Task prompt
In the listing below, start your output at the line with "- **Missing or outdated** review logs." and end it after the line with "3. **Is the", copying every line exactly.

****

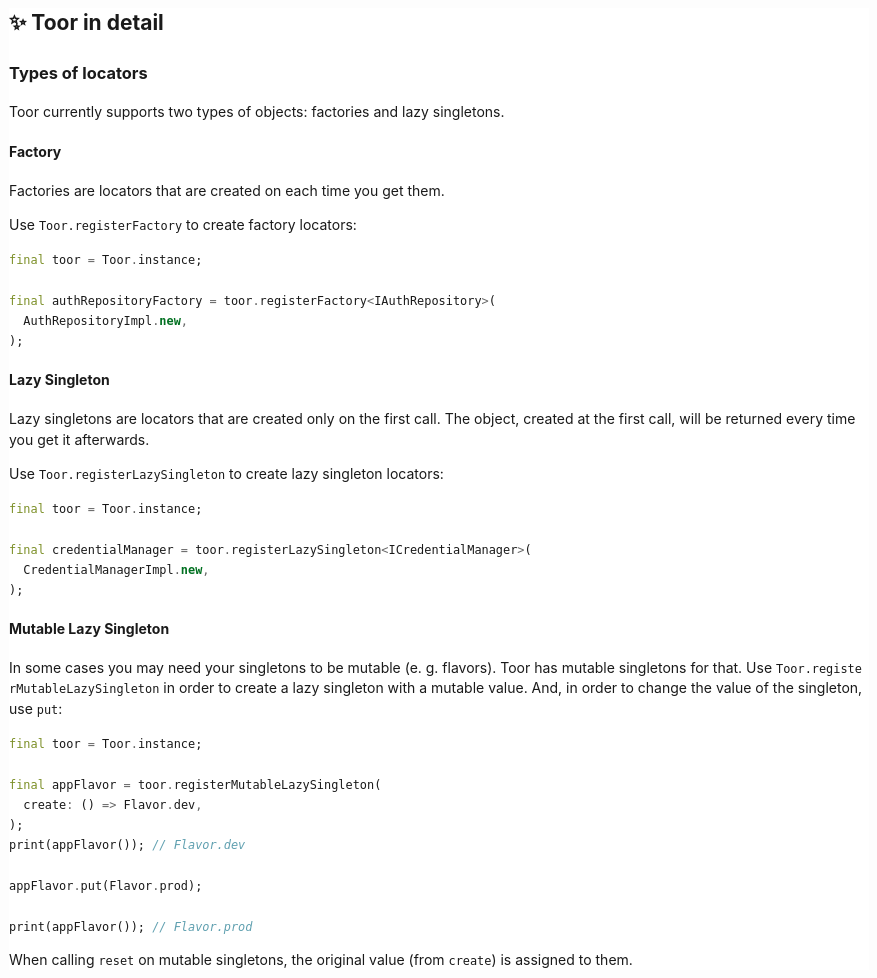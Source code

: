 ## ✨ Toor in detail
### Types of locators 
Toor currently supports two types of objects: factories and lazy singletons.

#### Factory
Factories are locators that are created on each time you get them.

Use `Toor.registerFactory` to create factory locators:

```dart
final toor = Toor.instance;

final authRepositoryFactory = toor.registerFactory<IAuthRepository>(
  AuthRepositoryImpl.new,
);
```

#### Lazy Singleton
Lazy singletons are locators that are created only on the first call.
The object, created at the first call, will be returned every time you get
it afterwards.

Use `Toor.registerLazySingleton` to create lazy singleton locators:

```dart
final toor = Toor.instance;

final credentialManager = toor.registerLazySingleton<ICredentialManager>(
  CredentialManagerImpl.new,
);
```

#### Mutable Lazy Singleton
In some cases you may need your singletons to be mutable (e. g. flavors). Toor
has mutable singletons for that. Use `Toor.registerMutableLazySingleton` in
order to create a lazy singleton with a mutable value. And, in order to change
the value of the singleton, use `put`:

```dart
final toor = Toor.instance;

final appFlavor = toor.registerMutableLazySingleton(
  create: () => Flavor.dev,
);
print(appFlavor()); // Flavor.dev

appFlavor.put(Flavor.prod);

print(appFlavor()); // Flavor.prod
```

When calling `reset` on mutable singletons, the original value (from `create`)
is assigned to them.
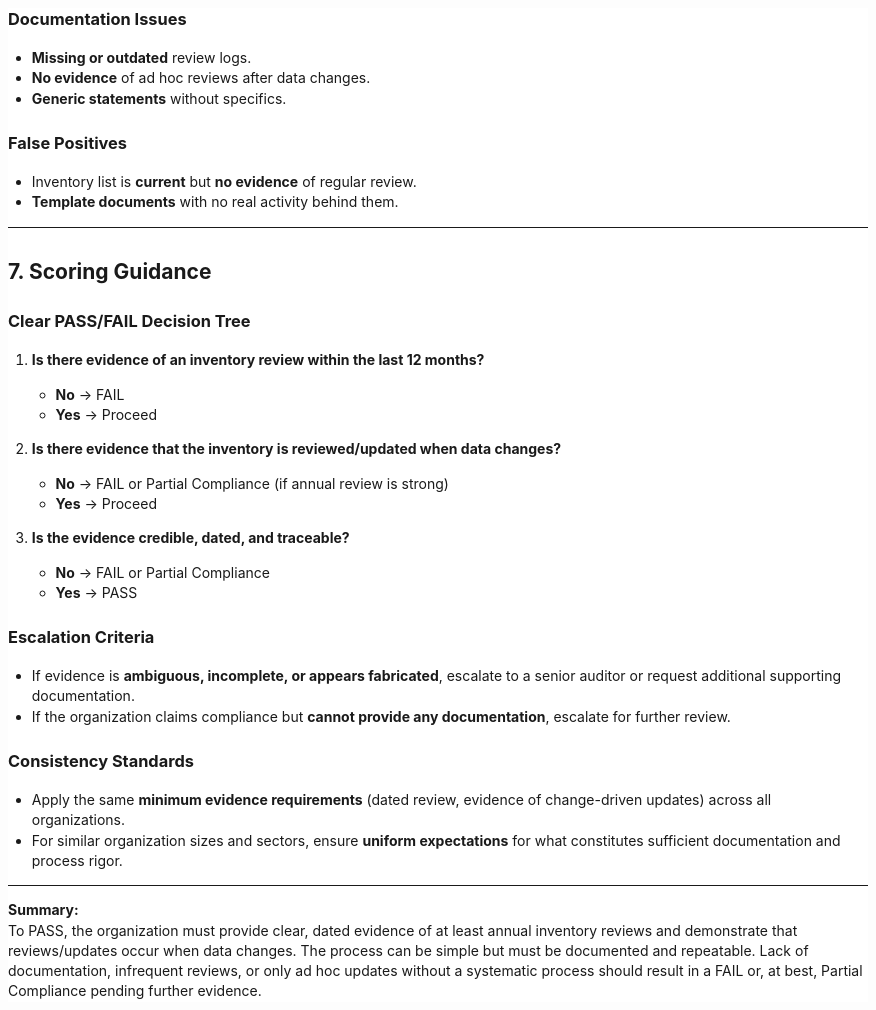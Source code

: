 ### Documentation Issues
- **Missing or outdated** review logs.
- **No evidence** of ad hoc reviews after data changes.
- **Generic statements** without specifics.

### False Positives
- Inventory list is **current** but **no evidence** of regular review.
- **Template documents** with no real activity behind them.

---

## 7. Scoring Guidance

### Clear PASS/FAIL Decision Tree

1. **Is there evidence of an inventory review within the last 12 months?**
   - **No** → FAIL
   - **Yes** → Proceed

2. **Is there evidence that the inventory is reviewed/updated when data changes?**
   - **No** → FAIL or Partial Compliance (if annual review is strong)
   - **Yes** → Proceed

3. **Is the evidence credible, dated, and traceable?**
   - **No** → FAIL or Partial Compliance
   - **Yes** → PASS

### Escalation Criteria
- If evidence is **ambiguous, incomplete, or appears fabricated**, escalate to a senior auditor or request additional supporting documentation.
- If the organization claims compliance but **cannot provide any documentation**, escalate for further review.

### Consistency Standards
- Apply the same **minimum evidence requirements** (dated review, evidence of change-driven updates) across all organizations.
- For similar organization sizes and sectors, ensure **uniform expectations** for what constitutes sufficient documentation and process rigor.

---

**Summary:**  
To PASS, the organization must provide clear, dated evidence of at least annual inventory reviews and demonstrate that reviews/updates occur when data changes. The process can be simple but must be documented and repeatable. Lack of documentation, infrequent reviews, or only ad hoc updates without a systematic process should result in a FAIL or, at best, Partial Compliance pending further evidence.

****

Answer to this problem
- **Missing or outdated** review logs.
- **No evidence** of ad hoc reviews after data changes.
- **Generic statements** without specifics.

### False Positives
- Inventory list is **current** but **no evidence** of regular review.
- **Template documents** with no real activity behind them.

---

## 7. Scoring Guidance

### Clear PASS/FAIL Decision Tree

1. **Is there evidence of an inventory review within the last 12 months?**
   - **No** → FAIL
   - **Yes** → Proceed

2. **Is there evidence that the inventory is reviewed/updated when data changes?**
   - **No** → FAIL or Partial Compliance (if annual review is strong)
   - **Yes** → Proceed

3. **Is the evidence credible, dated, and traceable?**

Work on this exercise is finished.